• WHAT YOU NEED TO DO:
Which lines below include "getTools"? Copy them all.

(Excerpts from a dataset)
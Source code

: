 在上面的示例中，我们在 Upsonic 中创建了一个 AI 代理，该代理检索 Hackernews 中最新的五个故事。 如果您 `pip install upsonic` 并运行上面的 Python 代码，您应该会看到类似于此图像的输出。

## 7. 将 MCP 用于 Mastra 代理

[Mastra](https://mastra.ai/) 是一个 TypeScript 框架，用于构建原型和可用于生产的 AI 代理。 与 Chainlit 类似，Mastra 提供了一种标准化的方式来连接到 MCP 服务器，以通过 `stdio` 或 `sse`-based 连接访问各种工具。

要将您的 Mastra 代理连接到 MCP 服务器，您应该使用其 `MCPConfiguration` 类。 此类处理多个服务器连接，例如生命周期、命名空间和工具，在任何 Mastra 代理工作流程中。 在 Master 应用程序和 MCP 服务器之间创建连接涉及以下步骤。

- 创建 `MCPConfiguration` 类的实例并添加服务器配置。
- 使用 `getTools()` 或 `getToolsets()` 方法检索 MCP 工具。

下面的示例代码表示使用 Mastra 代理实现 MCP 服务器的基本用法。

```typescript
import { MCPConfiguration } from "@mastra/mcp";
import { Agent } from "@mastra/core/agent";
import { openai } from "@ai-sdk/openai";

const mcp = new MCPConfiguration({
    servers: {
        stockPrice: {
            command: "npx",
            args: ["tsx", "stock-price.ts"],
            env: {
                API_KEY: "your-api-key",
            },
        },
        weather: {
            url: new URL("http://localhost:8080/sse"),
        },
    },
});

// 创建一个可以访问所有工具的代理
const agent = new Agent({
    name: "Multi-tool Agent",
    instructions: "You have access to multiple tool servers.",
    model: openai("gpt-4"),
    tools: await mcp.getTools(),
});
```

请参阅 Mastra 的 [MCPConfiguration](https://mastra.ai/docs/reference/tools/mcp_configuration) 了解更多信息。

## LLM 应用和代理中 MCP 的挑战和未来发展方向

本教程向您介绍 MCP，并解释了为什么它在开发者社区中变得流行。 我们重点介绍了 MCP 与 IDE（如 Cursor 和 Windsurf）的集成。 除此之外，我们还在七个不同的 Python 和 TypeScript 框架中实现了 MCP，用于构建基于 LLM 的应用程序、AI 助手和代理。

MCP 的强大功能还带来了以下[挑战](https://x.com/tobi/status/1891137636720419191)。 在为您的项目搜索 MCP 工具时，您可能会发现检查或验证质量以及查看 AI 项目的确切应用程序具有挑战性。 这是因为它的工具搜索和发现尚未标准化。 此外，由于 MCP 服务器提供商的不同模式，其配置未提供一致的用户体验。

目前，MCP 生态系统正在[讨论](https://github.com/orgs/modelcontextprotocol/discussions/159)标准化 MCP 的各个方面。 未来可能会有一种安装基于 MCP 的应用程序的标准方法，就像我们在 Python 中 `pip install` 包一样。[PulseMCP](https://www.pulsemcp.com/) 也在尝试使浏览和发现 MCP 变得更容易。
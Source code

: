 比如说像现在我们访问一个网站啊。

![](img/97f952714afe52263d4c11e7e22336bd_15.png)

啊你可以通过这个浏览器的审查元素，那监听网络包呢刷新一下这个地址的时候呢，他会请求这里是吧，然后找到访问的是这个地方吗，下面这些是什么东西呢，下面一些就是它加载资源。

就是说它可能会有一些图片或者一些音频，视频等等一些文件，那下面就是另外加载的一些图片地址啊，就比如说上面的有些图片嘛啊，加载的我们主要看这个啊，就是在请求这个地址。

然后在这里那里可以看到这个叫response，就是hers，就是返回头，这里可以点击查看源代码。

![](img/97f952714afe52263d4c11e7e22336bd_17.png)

• EXERCISE RESULT:
- 使用 `getTools()` 或 `getToolsets()` 方法检索 MCP 工具。
    tools: await mcp.getTools(),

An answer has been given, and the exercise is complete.